第2章 風邪っぴきさん
「瑠璃…」
「あ、カラ松どうしたの?しんどくなってきた?」
カラ松がいつもとは違い、カッコつけていない表情で私を見つめていた。
「しんどくはない。むしろ、さっきのリンゴのおかげで元気になってきている」
「そう、それならよかった」
「あのな」
「うん」
カラ松を見ていたら、みるみるとカラ松の顔が真っ赤に染まり上がった。
「え、どうしたの本当に…熱上がってない?」
「あ、ああああのな…!!」
「だからどうしたの…」
「お、俺にも!!あーんをしてほしい…!!」
「……」
いつもより真剣な顔して何かと思えば。

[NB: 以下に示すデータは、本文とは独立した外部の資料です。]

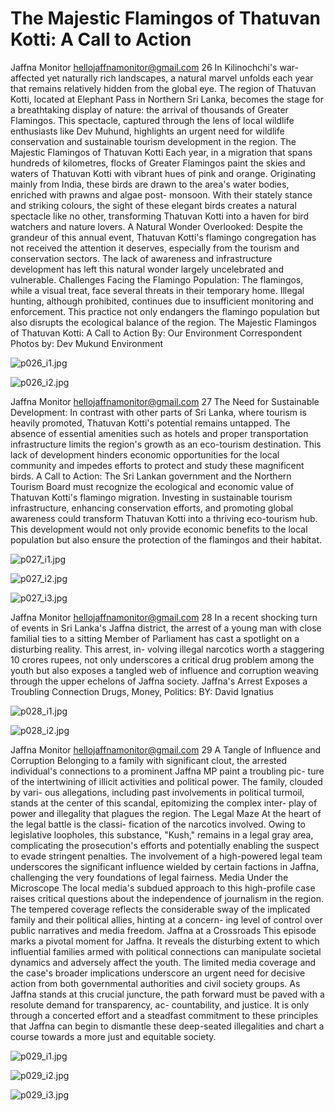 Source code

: # The Majestic Flamingos of Thatuvan Kotti: A Call to Action

Jaffna Monitor
hellojaffnamonitor@gmail.com
26
In Kilinochchi's war-affected yet naturally rich landscapes, 
a natural marvel unfolds each year that remains relatively 
hidden from the global eye. The region of Thatuvan 
Kotti, located at Elephant Pass in Northern Sri Lanka, 
becomes the stage for a breathtaking display of nature: the 
arrival of thousands of Greater Flamingos. This spectacle, 
captured through the lens of local wildlife enthusiasts 
like Dev Muhund, highlights an urgent need for wildlife 
conservation and sustainable tourism development in the 
region.
The Majestic Flamingos of Thatuvan Kotti
Each year, in a migration that spans hundreds of kilometres, 
flocks of Greater Flamingos paint the skies and waters 
of Thatuvan Kotti with vibrant hues of pink and orange. 
Originating mainly from India, these birds are drawn to the 
area's water bodies, enriched with prawns and algae post-
monsoon. With their stately stance and striking colours, the 
sight of these elegant birds creates a natural spectacle like 
no other, transforming Thatuvan Kotti into a haven for bird 
watchers and nature lovers.
A Natural Wonder Overlooked:
Despite the grandeur of this annual event, Thatuvan Kotti's 
flamingo congregation has not received the attention it 
deserves, especially from the tourism and conservation 
sectors. The lack of awareness and infrastructure 
development has left this natural wonder largely 
uncelebrated and vulnerable.
Challenges Facing the Flamingo Population:
The flamingos, while a visual treat, face several threats in 
their temporary home. Illegal hunting, although prohibited, 
continues due to insufficient monitoring and enforcement. 
This practice not only endangers the flamingo population 
but also disrupts the ecological balance of the region.
The Majestic Flamingos of 
Thatuvan Kotti: A Call to Action
By: Our Environment Correspondent 
Photos by: Dev Mukund
Environment

![p026_i1.jpg](images_out/012_the_majestic_flamingos_of_thatuvan_kotti_a_call_to/p026_i1.jpg)

![p026_i2.jpg](images_out/012_the_majestic_flamingos_of_thatuvan_kotti_a_call_to/p026_i2.jpg)

Jaffna Monitor
hellojaffnamonitor@gmail.com
27
The Need for Sustainable Development:
In contrast with other parts of Sri Lanka, where tourism 
is heavily promoted, Thatuvan Kotti's potential remains 
untapped. The absence of essential amenities such as 
hotels and proper transportation infrastructure limits the 
region's growth as an eco-tourism destination. This lack of 
development hinders economic opportunities for the local 
community and impedes efforts to protect and study these 
magnificent birds.
A Call to Action:
The Sri Lankan government and the Northern Tourism 
Board must recognize the ecological and economic value 
of Thatuvan Kotti's flamingo migration. Investing in 
sustainable tourism infrastructure, enhancing conservation 
efforts, and promoting global awareness could transform 
Thatuvan Kotti into a thriving eco-tourism hub. This 
development would not only provide economic benefits to 
the local population but also ensure the protection of the 
flamingos and their habitat.

![p027_i1.jpg](images_out/012_the_majestic_flamingos_of_thatuvan_kotti_a_call_to/p027_i1.jpg)

![p027_i2.jpg](images_out/012_the_majestic_flamingos_of_thatuvan_kotti_a_call_to/p027_i2.jpg)

![p027_i3.jpg](images_out/012_the_majestic_flamingos_of_thatuvan_kotti_a_call_to/p027_i3.jpg)

Jaffna Monitor
hellojaffnamonitor@gmail.com
28
In a recent shocking turn of events in Sri Lanka's 
Jaffna district, the arrest of a young man with close 
familial ties to a sitting Member of Parliament has 
cast a spotlight on a disturbing reality. This arrest, in-
volving illegal narcotics worth a staggering 10 crores 
rupees, not only underscores a critical drug problem 
among the youth but also exposes a tangled web of 
influence and corruption weaving through the upper 
echelons of Jaffna society.
Jaffna's Arrest Exposes 
a Troubling Connection
Drugs, Money, Politics:
BY: 
David Ignatius

![p028_i1.jpg](images_out/012_the_majestic_flamingos_of_thatuvan_kotti_a_call_to/p028_i1.jpg)

![p028_i2.jpg](images_out/012_the_majestic_flamingos_of_thatuvan_kotti_a_call_to/p028_i2.jpg)

Jaffna Monitor
hellojaffnamonitor@gmail.com
29
A Tangle of Influence and Corruption
Belonging to a family with significant clout, 
the arrested individual's connections to a 
prominent Jaffna MP paint a troubling pic-
ture of the intertwining of illicit activities and 
political power. The family, clouded by vari-
ous allegations, including past involvements 
in political turmoil, stands at the center of 
this scandal, epitomizing the complex inter-
play of power and illegality that plagues the 
region.
The Legal Maze
At the heart of the legal battle is the classi-
fication of the narcotics involved. Owing to 
legislative loopholes, this substance, "Kush," 
remains in a legal gray area, complicating the 
prosecution's efforts and potentially enabling 
the suspect to evade stringent penalties. The 
involvement of a high-powered legal team 
underscores the significant influence wielded 
by certain factions in Jaffna, challenging the 
very foundations of legal fairness.
Media Under the Microscope
The local media's subdued approach to this 
high-profile case raises critical questions 
about the independence of journalism in the 
region. The tempered coverage reflects the 
considerable sway of the implicated family 
and their political allies, hinting at a concern-
ing level of control over public narratives and 
media freedom.
Jaffna at a Crossroads
This episode marks a pivotal moment for Jaffna. It reveals the 
disturbing extent to which influential families armed with 
political connections can manipulate societal dynamics and 
adversely affect the youth. The limited media coverage and 
the case's broader implications underscore an urgent need for 
decisive action from both governmental authorities and civil 
society groups.
As Jaffna stands at this crucial juncture, the path forward 
must be paved with a resolute demand for transparency, ac-
countability, and justice. It is only through a concerted effort 
and a steadfast commitment to these principles that Jaffna can 
begin to dismantle these deep-seated illegalities and chart a 
course towards a more just and equitable society.

![p029_i1.jpg](images_out/012_the_majestic_flamingos_of_thatuvan_kotti_a_call_to/p029_i1.jpg)

![p029_i2.jpg](images_out/012_the_majestic_flamingos_of_thatuvan_kotti_a_call_to/p029_i2.jpg)

![p029_i3.jpg](images_out/012_the_majestic_flamingos_of_thatuvan_kotti_a_call_to/p029_i3.jpg)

こいつもか。
「だから、チョロ松にやってもらって?って言ってるじゃん…」
「はぁ!?だからなんで僕!?」
「そ、そうじゃなくて、俺は瑠璃にだな…!!」
「おそ松兄さ〜ん、カラ松兄さんにやっちゃって」
「はいよー!!カラ松く〜ん、お口あーんっ」
「へぇ!?んむごっ!?」
「カラ松の大切な最後のリンゴ、お兄ちゃんがあーんしてあげる〜」
「んんむぅぅぅぐぐぅ」
カラ松のお皿の上に乗っていた最後のリンゴをおそ松が奪い取り、それをカラ松のお口へ無理やり…。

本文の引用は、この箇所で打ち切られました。